Once the pictures are set aside, copy the records below exactly as they stand.
-.-.-
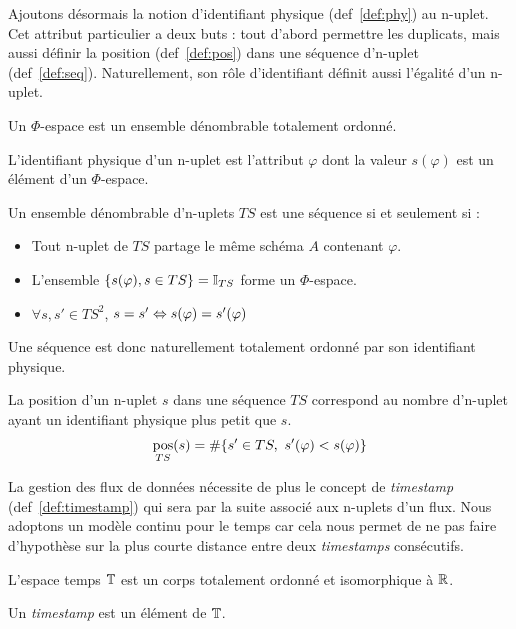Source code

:Ajoutons désormais la notion d'identifiant physique (def~\ref{def:phy}) au n-uplet. Cet attribut particulier a deux buts : tout d'abord permettre les duplicats, mais aussi définir la position (def~\ref{def:pos}) dans une séquence d'n-uplet (def~\ref{def:seq}). Naturellement, son rôle d'identifiant définit aussi l'égalité d'un n-uplet.
\begin{defi}\label{def:phy}
    Un $\Phi$-espace est un ensemble dénombrable totalement ordonné.

    L'identifiant physique d'un n-uplet est l'attribut $\varphi$ dont la valeur $s(\varphi)$ est un élément d'un $\Phi$-espace.
\end{defi}
\begin{defi}\label{def:seq}
    Un ensemble dénombrable d'n-uplets $TS$ est une séquence si et seulement si : 
    \begin{itemize}
     \item Tout n-uplet de $TS$ partage le même schéma $A$ contenant $\varphi$.
     \item L'ensemble $\{s(\varphi), s\in TS\} = \mathbb{I}_{TS}$ forme un $\Phi$-espace.
     \item $\forall s,s' \in TS^2$, $s = s' \Leftrightarrow s(\varphi) = s'(\varphi)$
    \end{itemize}

    Une séquence est donc naturellement totalement ordonné par son identifiant physique.
\end{defi}
\begin{defi}\label{def:pos}
    La position d'un n-uplet $s$ dans une séquence $TS$ correspond au nombre d'n-uplet ayant un identifiant physique plus petit que $s$.
    $$\mathop{\mathrm{pos}}_{TS}(s) = \#\{s'\in TS,\ s'(\varphi) < s(\varphi) \}$$
\end{defi}

La gestion des flux de données nécessite de plus le concept de \textit{timestamp} (def~\ref{def:timestamp}) qui sera par la suite associé aux n-uplets d'un flux. Nous adoptons un modèle continu pour le temps car cela nous permet de ne pas faire d'hypothèse sur la plus courte distance entre deux \textit{timestamps} consécutifs.
\begin{defi}[Timestamp]\label{def:timestamp}
    L'espace temps $\mathbb{T}$ est un corps totalement ordonné et isomorphique à $\mathbb{R}$. 

    Un \textit{timestamp} est un élément de $\mathbb{T}$.
\end{defi}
-.-.-
* _RESULT OF THE TASK_
Source code

:Ajoutons désormais la notion d'identifiant physique (def~\ref{def:phy}) au n-uplet. Cet attribut particulier a deux buts : tout d'abord permettre les duplicats, mais aussi définir la position (def~\ref{def:pos}) dans une séquence d'n-uplet (def~\ref{def:seq}). Naturellement, son rôle d'identifiant définit aussi l'égalité d'un n-uplet.
\begin{defi}\label{def:phy}
    Un $\Phi$-espace est un ensemble dénombrable totalement ordonné.

    L'identifiant physique d'un n-uplet est l'attribut $\varphi$ dont la valeur $s(\varphi)$ est un élément d'un $\Phi$-espace.
\end{defi}
\begin{defi}\label{def:seq}
    Un ensemble dénombrable d'n-uplets $TS$ est une séquence si et seulement si : 
    \begin{itemize}
     \item Tout n-uplet de $TS$ partage le même schéma $A$ contenant $\varphi$.
     \item L'ensemble $\{s(\varphi), s\in TS\} = \mathbb{I}_{TS}$ forme un $\Phi$-espace.
     \item $\forall s,s' \in TS^2$, $s = s' \Leftrightarrow s(\varphi) = s'(\varphi)$
    \end{itemize}

    Une séquence est donc naturellement totalement ordonné par son identifiant physique.
\end{defi}
\begin{defi}\label{def:pos}
    La position d'un n-uplet $s$ dans une séquence $TS$ correspond au nombre d'n-uplet ayant un identifiant physique plus petit que $s$.
    $$\mathop{\mathrm{pos}}_{TS}(s) = \#\{s'\in TS,\ s'(\varphi) < s(\varphi) \}$$
\end{defi}

La gestion des flux de données nécessite de plus le concept de \textit{timestamp} (def~\ref{def:timestamp}) qui sera par la suite associé aux n-uplets d'un flux. Nous adoptons un modèle continu pour le temps car cela nous permet de ne pas faire d'hypothèse sur la plus courte distance entre deux \textit{timestamps} consécutifs.
\begin{defi}[Timestamp]\label{def:timestamp}
    L'espace temps $\mathbb{T}$ est un corps totalement ordonné et isomorphique à $\mathbb{R}$. 

    Un \textit{timestamp} est un élément de $\mathbb{T}$.
\end{defi}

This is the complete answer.